Neoliberal arguments are not necessarily coded in legal culture as right-wing or as “about the economy.” Sometimes, instead, they carry forward “public-law” values of freedom and equality in ways that are indifferent to the context of political economy. An urgent and genuine defense of abortion rights may be desperately incomplete if it takes the Supreme Court’s cues and ignores the dimension of medical infrastructure. A poetic invocation of the principle of Brown v. Board of Education may translate into a constitutional ban on the government’s taking account of structural inequality in formulating race-conscious policies. A poetic account of the dignity of democracy may conclude by insisting that unlimited campaign spending confirms that the people rule. (These examples are not invented.) Neoliberalism doesn’t replace public-law or even “progressive” commitments with economic reductionism, but instead bolsters versions of these commitments that tend to neglect the deeper logic of law’s involvement in political economy.

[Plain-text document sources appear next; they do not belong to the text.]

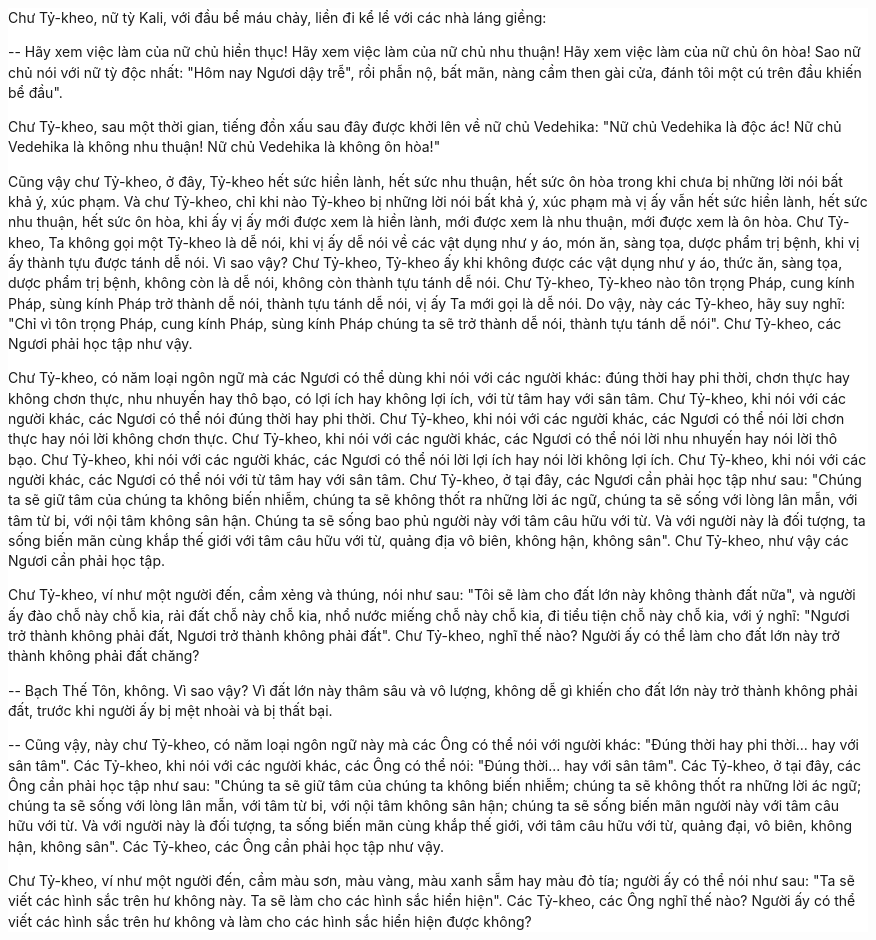 Chư Tỷ-kheo, nữ tỳ Kali, với đầu bể máu chảy, liền đi kể lể với các nhà láng giềng:

-- Hãy xem việc làm của nữ chủ hiền thục! Hãy xem việc làm của nữ chủ nhu thuận! Hãy xem việc làm của nữ chủ ôn hòa! Sao nữ chủ nói với nữ tỳ độc nhất: "Hôm nay Ngươi dậy trễ", rồi phẫn nộ, bất mãn, nàng cầm then gài cửa, đánh tôi một cú trên đầu khiến bể đầu".

Chư Tỷ-kheo, sau một thời gian, tiếng đồn xấu sau đây được khởi lên về nữ chủ Vedehika: "Nữ chủ Vedehika là độc ác! Nữ chủ Vedehika là không nhu thuận! Nữ chủ Vedehika là không ôn hòa!"

Cũng vậy chư Tỷ-kheo, ở đây, Tỷ-kheo hết sức hiền lành, hết sức nhu thuận, hết sức ôn hòa trong khi chưa bị những lời nói bất khả ý, xúc phạm. Và chư Tỷ-kheo, chỉ khi nào Tỷ-kheo bị những lời nói bất khả ý, xúc phạm mà vị ấy vẫn hết sức hiền lành, hết sức nhu thuận, hết sức ôn hòa, khi ấy vị ấy mới được xem là hiền lành, mới được xem là nhu thuận, mới được xem là ôn hòa. Chư Tỷ-kheo, Ta không gọi một Tỷ-kheo là dễ nói, khi vị ấy dễ nói về các vật dụng như y áo, món ăn, sàng tọa, dược phẩm trị bệnh, khi vị ấy thành tựu được tánh dễ nói. Vì sao vậy? Chư Tỷ-kheo, Tỷ-kheo ấy khi không được các vật dụng như y áo, thức ăn, sàng tọa, dược phẩm trị bệnh, không còn là dễ nói, không còn thành tựu tánh dễ nói. Chư Tỷ-kheo, Tỷ-kheo nào tôn trọng Pháp, cung kính Pháp, sùng kính Pháp trở thành dễ nói, thành tựu tánh dễ nói, vị ấy Ta mới gọi là dễ nói. Do vậy, này các Tỷ-kheo, hãy suy nghĩ: "Chỉ vì tôn trọng Pháp, cung kính Pháp, sùng kính Pháp chúng ta sẽ trở thành dễ nói, thành tựu tánh dễ nói". Chư Tỷ-kheo, các Ngươi phải học tập như vậy.

Chư Tỷ-kheo, có năm loại ngôn ngữ mà các Ngươi có thể dùng khi nói với các người khác: đúng thời hay phi thời, chơn thực hay không chơn thực, nhu nhuyến hay thô bạo, có lợi ích hay không lợi ích, với từ tâm hay với sân tâm. Chư Tỷ-kheo, khi nói với các người khác, các Ngươi có thể nói đúng thời hay phi thời. Chư Tỷ-kheo, khi nói với các người khác, các Ngươi có thể nói lời chơn thực hay nói lời không chơn thực. Chư Tỷ-kheo, khi nói với các người khác, các Ngươi có thể nói lời nhu nhuyến hay nói lời thô bạo. Chư Tỷ-kheo, khi nói với các người khác, các Ngươi có thể nói lời lợi ích hay nói lời không lợi ích. Chư Tỷ-kheo, khi nói với các người khác, các Ngươi có thể nói với từ tâm hay với sân tâm. Chư Tỷ-kheo, ở tại đây, các Ngươi cần phải học tập như sau: "Chúng ta sẽ giữ tâm của chúng ta không biến nhiễm, chúng ta sẽ không thốt ra những lời ác ngữ, chúng ta sẽ sống với lòng lân mẫn, với tâm từ bi, với nội tâm không sân hận. Chúng ta sẽ sống bao phủ người này với tâm câu hữu với từ. Và với người này là đối tượng, ta sống biến mãn cùng khắp thế giới với tâm câu hữu với từ, quảng địa vô biên, không hận, không sân". Chư Tỷ-kheo, như vậy các Ngươi cần phải học tập.

Chư Tỷ-kheo, ví như một người đến, cầm xẻng và thúng, nói như sau: "Tôi sẽ làm cho đất lớn này không thành đất nữa", và người ấy đào chỗ này chỗ kia, rải đất chỗ này chỗ kia, nhổ nước miếng chỗ này chỗ kia, đi tiểu tiện chỗ này chỗ kia, với ý nghĩ: "Ngươi trở thành không phải đất, Ngươi trở thành không phải đất". Chư Tỷ-kheo, nghĩ thế nào? Người ấy có thể làm cho đất lớn này trở thành không phải đất chăng?

-- Bạch Thế Tôn, không. Vì sao vậy? Vì đất lớn này thâm sâu và vô lượng, không dễ gì khiến cho đất lớn này trở thành không phải đất, trước khi người ấy bị mệt nhoài và bị thất bại.

-- Cũng vậy, này chư Tỷ-kheo, có năm loại ngôn ngữ này mà các Ông có thể nói với người khác: "Ðúng thời hay phi thời... hay với sân tâm". Các Tỷ-kheo, khi nói với các người khác, các Ông có thể nói: "Ðúng thời... hay với sân tâm". Các Tỷ-kheo, ở tại đây, các Ông cần phải học tập như sau: "Chúng ta sẽ giữ tâm của chúng ta không biến nhiễm; chúng ta sẽ không thốt ra những lời ác ngữ; chúng ta sẽ sống với lòng lân mẫn, với tâm từ bi, với nội tâm không sân hận; chúng ta sẽ sống biến mãn người này với tâm câu hữu với từ. Và với người này là đối tượng, ta sống biến mãn cùng khắp thế giới, với tâm câu hữu với từ, quảng đại, vô biên, không hận, không sân". Các Tỷ-kheo, các Ông cần phải học tập như vậy.

Chư Tỷ-kheo, ví như một người đến, cầm màu sơn, màu vàng, màu xanh sẫm hay màu đỏ tía; người ấy có thể nói như sau: "Ta sẽ viết các hình sắc trên hư không này. Ta sẽ làm cho các hình sắc hiển hiện". Các Tỷ-kheo, các Ông nghĩ thế nào? Người ấy có thể viết các hình sắc trên hư không và làm cho các hình sắc hiển hiện được không?
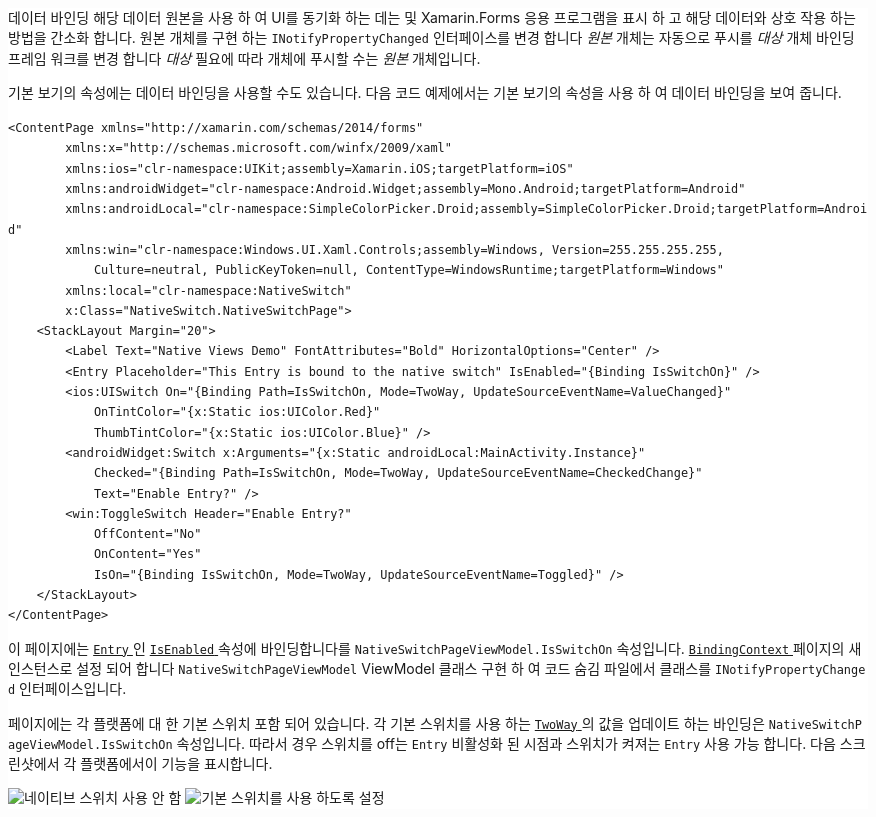 데이터 바인딩 해당 데이터 원본을 사용 하 여 UI를 동기화 하는 데는 및 Xamarin.Forms 응용 프로그램을 표시 하 고 해당 데이터와 상호 작용 하는 방법을 간소화 합니다. 원본 개체를 구현 하는 `INotifyPropertyChanged` 인터페이스를 변경 합니다 *원본* 개체는 자동으로 푸시를 *대상* 개체 바인딩 프레임 워크를 변경 합니다 *대상* 필요에 따라 개체에 푸시할 수는 *원본* 개체입니다.

기본 보기의 속성에는 데이터 바인딩을 사용할 수도 있습니다. 다음 코드 예제에서는 기본 보기의 속성을 사용 하 여 데이터 바인딩을 보여 줍니다.

```xaml
<ContentPage xmlns="http://xamarin.com/schemas/2014/forms"
        xmlns:x="http://schemas.microsoft.com/winfx/2009/xaml"
        xmlns:ios="clr-namespace:UIKit;assembly=Xamarin.iOS;targetPlatform=iOS"
        xmlns:androidWidget="clr-namespace:Android.Widget;assembly=Mono.Android;targetPlatform=Android"
        xmlns:androidLocal="clr-namespace:SimpleColorPicker.Droid;assembly=SimpleColorPicker.Droid;targetPlatform=Android"
        xmlns:win="clr-namespace:Windows.UI.Xaml.Controls;assembly=Windows, Version=255.255.255.255,
            Culture=neutral, PublicKeyToken=null, ContentType=WindowsRuntime;targetPlatform=Windows"
        xmlns:local="clr-namespace:NativeSwitch"
        x:Class="NativeSwitch.NativeSwitchPage">
    <StackLayout Margin="20">
        <Label Text="Native Views Demo" FontAttributes="Bold" HorizontalOptions="Center" />
        <Entry Placeholder="This Entry is bound to the native switch" IsEnabled="{Binding IsSwitchOn}" />
        <ios:UISwitch On="{Binding Path=IsSwitchOn, Mode=TwoWay, UpdateSourceEventName=ValueChanged}"
            OnTintColor="{x:Static ios:UIColor.Red}"
            ThumbTintColor="{x:Static ios:UIColor.Blue}" />
        <androidWidget:Switch x:Arguments="{x:Static androidLocal:MainActivity.Instance}"
            Checked="{Binding Path=IsSwitchOn, Mode=TwoWay, UpdateSourceEventName=CheckedChange}"
            Text="Enable Entry?" />
        <win:ToggleSwitch Header="Enable Entry?"
            OffContent="No"
            OnContent="Yes"
            IsOn="{Binding IsSwitchOn, Mode=TwoWay, UpdateSourceEventName=Toggled}" />
    </StackLayout>
</ContentPage>

```

이 페이지에는 [ `Entry` ](https://developer.xamarin.com/api/type/Xamarin.Forms.Entry/) 인 [ `IsEnabled` ](https://developer.xamarin.com/api/property/Xamarin.Forms.VisualElement.IsEnabled/) 속성에 바인딩합니다를 `NativeSwitchPageViewModel.IsSwitchOn` 속성입니다. [ `BindingContext` ](https://developer.xamarin.com/api/property/Xamarin.Forms.BindableObject.BindingContext/) 페이지의 새 인스턴스로 설정 되어 합니다 `NativeSwitchPageViewModel` ViewModel 클래스 구현 하 여 코드 숨김 파일에서 클래스를 `INotifyPropertyChanged` 인터페이스입니다.

페이지에는 각 플랫폼에 대 한 기본 스위치 포함 되어 있습니다. 각 기본 스위치를 사용 하는 [ `TwoWay` ](xref:Xamarin.Forms.BindingMode.TwoWay) 의 값을 업데이트 하는 바인딩은 `NativeSwitchPageViewModel.IsSwitchOn` 속성입니다. 따라서 경우 스위치를 off는 `Entry` 비활성화 된 시점과 스위치가 켜져는 `Entry` 사용 가능 합니다. 다음 스크린샷에서 각 플랫폼에서이 기능을 표시합니다.

![](xaml-images/native-switch-disabled.png "네이티브 스위치 사용 안 함")
![](xaml-images/native-switch-enabled.png "기본 스위치를 사용 하도록 설정")
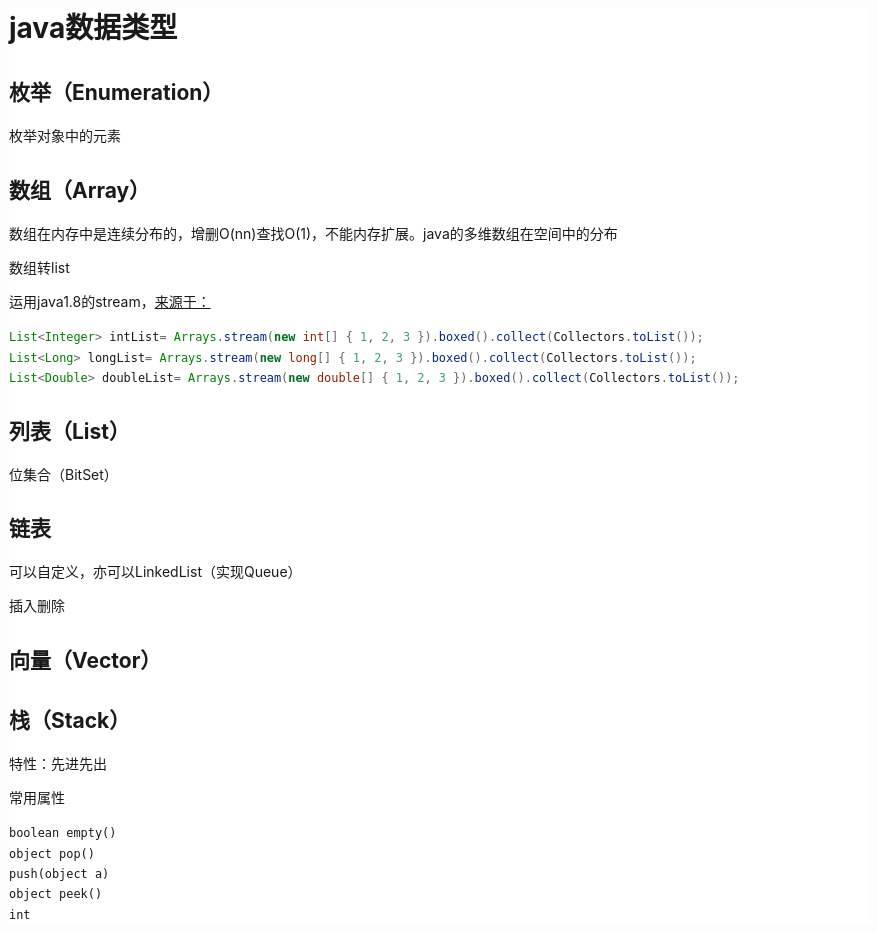 # java数据类型

## 枚举（Enumeration）

枚举对象中的元素



## 数组（Array）

数组在内存中是连续分布的，增删O(nn)查找O(1)，不能内存扩展。java的多维数组在空间中的分布



数组转list

运用java1.8的stream，[来源于：](https://blog.csdn.net/x541211190/article/details/79597236)

```java
List<Integer> intList= Arrays.stream(new int[] { 1, 2, 3 }).boxed().collect(Collectors.toList());
List<Long> longList= Arrays.stream(new long[] { 1, 2, 3 }).boxed().collect(Collectors.toList());
List<Double> doubleList= Arrays.stream(new double[] { 1, 2, 3 }).boxed().collect(Collectors.toList());
```



## 列表（List）



位集合（BitSet）



## 链表

可以自定义，亦可以LinkedList（实现Queue）

插入删除



## 向量（Vector）



## 栈（Stack）

特性：先进先出

常用属性

```
boolean empty()
object pop()
push(object a)
object peek()
int 
```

There are often powerful, elegant, or simply very interesting arguments for neoliberal positions, from Hayek’s account of law as a kind of information-processing system for economic life to the doctrinal steps involved in extending free-speech protection to campaign spending. Nothing here is intended to suggest that calling these examples “neoliberalism” could be an excuse for not paying them close attention and trying to learn from them. But these forms of argument and habits of thought have been extremely powerful in legal practice, scholarship, and teaching. Identifying neoliberalism as a form of legal reasoning is a way of getting to grips with the law’s under-engagement with themes of political economy: the ways that economic and political life are mutually shaped by the medium of law, and always involve competing ways of balancing or integrating competing conceptions of efficiency, democracy, liberty, equality, and so forth. The family of arguments that we are calling neoliberal should be understood as interested participants in this inevitable contest, not as rising above it or providing the only possible terms in which to conduct it. Stepping outside neoliberal arguments can be an essential first step in imagining the law and political economy of a democratic society of equals.